The line containing "## [Labels](https://github.com/murka/learning/labels)" marks the end, so write out exactly every line from the top of the entries below through that one.

**DATA IN THIS EXERCISE:**
== Segment start ==

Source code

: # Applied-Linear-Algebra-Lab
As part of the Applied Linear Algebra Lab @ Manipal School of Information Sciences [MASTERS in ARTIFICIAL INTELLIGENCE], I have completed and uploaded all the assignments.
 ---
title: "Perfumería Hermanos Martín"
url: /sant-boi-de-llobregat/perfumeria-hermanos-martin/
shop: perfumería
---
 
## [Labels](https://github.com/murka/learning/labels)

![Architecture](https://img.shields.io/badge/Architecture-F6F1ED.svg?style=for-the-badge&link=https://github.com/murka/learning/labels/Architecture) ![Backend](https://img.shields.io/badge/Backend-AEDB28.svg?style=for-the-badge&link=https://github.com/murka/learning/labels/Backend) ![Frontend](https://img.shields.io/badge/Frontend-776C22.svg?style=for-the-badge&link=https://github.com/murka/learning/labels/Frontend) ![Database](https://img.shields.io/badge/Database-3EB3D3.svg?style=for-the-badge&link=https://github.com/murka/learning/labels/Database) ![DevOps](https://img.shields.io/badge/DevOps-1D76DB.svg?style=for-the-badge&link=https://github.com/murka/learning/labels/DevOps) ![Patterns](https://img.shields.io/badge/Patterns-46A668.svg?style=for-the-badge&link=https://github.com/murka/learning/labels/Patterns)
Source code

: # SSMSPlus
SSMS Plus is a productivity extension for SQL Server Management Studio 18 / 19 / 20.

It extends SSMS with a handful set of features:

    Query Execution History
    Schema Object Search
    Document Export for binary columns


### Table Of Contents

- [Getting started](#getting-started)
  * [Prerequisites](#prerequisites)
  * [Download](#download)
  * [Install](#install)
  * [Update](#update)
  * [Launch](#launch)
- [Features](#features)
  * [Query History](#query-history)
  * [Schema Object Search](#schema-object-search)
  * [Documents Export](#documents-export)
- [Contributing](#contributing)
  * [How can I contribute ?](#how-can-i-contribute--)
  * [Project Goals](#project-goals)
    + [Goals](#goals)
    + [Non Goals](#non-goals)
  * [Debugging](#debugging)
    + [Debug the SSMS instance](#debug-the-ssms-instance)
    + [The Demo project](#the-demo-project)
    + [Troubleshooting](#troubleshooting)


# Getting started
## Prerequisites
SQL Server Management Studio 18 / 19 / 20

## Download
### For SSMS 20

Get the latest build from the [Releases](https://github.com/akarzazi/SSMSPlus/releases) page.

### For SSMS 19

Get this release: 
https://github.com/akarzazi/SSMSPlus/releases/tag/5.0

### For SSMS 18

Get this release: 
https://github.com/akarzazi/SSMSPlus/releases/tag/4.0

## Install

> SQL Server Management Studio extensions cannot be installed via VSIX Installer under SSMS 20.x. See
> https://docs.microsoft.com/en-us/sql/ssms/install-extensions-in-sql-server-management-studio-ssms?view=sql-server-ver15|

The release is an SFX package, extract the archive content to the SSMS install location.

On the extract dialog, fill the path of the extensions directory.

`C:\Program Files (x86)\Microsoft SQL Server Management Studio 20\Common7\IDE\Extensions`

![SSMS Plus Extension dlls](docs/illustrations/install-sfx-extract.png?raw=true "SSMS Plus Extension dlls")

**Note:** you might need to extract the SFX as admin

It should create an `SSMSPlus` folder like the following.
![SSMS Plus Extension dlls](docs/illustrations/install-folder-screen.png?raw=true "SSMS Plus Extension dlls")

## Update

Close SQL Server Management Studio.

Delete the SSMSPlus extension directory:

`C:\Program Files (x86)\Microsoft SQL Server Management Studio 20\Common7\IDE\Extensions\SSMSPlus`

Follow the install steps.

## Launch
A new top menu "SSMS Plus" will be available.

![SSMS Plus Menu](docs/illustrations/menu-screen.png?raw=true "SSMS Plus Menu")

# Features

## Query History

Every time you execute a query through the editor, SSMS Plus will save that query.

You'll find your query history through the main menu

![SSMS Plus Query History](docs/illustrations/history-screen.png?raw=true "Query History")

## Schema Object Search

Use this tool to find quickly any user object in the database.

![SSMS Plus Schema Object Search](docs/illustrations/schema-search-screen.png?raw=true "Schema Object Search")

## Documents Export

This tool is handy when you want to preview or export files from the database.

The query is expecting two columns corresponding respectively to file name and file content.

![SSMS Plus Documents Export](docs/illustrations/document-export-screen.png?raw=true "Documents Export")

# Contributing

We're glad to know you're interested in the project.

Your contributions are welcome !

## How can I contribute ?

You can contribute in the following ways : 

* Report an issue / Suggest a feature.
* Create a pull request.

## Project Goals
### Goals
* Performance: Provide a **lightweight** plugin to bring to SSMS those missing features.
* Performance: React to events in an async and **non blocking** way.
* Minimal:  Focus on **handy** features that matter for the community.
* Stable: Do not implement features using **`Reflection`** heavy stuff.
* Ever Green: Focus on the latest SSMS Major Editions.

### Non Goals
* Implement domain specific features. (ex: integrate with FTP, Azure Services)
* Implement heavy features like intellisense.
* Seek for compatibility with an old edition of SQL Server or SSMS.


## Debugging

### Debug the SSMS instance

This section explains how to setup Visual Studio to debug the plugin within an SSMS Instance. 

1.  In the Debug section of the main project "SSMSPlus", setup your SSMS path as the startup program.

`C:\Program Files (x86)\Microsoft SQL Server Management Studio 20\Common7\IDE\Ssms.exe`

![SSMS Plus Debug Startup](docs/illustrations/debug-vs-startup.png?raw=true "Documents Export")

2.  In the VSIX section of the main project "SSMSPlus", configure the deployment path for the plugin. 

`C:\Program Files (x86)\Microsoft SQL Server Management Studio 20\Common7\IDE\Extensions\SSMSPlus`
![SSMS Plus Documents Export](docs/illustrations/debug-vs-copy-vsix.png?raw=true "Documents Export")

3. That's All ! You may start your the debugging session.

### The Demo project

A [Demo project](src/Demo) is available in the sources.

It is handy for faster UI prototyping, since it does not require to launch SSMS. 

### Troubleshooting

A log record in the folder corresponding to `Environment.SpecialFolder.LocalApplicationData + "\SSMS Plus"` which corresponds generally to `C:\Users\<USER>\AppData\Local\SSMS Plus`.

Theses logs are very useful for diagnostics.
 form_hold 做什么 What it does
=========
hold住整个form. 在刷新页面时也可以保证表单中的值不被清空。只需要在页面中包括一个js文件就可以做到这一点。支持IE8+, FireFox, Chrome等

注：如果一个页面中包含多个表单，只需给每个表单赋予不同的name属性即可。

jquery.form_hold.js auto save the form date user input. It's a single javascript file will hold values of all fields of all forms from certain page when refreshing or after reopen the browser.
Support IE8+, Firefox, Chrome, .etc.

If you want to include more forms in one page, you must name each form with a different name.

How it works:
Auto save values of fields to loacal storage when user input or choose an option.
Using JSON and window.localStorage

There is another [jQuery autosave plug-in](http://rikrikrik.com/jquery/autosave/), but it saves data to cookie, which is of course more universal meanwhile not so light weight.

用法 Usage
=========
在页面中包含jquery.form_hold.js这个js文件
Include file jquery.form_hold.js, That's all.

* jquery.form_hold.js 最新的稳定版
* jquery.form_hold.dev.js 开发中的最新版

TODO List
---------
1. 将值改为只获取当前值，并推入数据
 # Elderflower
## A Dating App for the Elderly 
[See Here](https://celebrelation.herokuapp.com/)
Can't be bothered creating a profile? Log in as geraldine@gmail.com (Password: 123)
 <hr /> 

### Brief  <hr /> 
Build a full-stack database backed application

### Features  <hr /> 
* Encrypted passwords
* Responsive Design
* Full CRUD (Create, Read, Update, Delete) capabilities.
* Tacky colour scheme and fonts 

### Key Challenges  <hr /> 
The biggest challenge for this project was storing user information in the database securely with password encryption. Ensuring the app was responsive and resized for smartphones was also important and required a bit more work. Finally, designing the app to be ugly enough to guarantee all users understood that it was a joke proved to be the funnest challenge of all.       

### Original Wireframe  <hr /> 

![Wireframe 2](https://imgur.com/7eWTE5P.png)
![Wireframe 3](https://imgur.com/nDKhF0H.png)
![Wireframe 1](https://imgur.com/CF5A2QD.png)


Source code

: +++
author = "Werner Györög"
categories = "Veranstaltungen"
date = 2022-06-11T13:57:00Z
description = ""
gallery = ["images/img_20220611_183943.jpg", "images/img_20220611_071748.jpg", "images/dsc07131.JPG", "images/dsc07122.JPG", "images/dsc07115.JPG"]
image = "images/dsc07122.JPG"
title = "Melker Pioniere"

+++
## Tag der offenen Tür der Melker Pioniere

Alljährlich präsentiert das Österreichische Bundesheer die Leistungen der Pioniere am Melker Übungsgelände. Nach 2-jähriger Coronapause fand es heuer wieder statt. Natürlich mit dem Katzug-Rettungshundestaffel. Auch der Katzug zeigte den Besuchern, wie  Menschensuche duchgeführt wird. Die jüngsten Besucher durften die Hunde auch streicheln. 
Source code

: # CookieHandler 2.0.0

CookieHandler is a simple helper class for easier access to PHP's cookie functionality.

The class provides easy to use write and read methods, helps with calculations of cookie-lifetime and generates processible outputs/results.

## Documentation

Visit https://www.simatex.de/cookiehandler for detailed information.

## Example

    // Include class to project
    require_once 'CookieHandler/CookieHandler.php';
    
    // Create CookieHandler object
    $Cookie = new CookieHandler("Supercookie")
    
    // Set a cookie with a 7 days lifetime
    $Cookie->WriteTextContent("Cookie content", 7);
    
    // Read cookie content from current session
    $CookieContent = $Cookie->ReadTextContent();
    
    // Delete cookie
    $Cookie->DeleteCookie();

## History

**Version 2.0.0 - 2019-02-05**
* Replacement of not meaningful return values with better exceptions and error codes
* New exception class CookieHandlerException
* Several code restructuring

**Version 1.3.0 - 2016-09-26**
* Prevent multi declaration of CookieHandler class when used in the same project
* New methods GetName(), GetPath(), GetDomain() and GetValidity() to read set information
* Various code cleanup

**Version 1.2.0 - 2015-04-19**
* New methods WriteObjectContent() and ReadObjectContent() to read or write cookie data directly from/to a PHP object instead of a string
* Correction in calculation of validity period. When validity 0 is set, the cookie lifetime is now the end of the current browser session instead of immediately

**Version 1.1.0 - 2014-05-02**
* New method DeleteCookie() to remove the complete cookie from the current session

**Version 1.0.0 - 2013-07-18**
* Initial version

== Segment end ==

**EXERCISE OUTPUT:**
Source code

: # Applied-Linear-Algebra-Lab
As part of the Applied Linear Algebra Lab @ Manipal School of Information Sciences [MASTERS in ARTIFICIAL INTELLIGENCE], I have completed and uploaded all the assignments.
 ---
title: "Perfumería Hermanos Martín"
url: /sant-boi-de-llobregat/perfumeria-hermanos-martin/
shop: perfumería
---
 
## [Labels](https://github.com/murka/learning/labels)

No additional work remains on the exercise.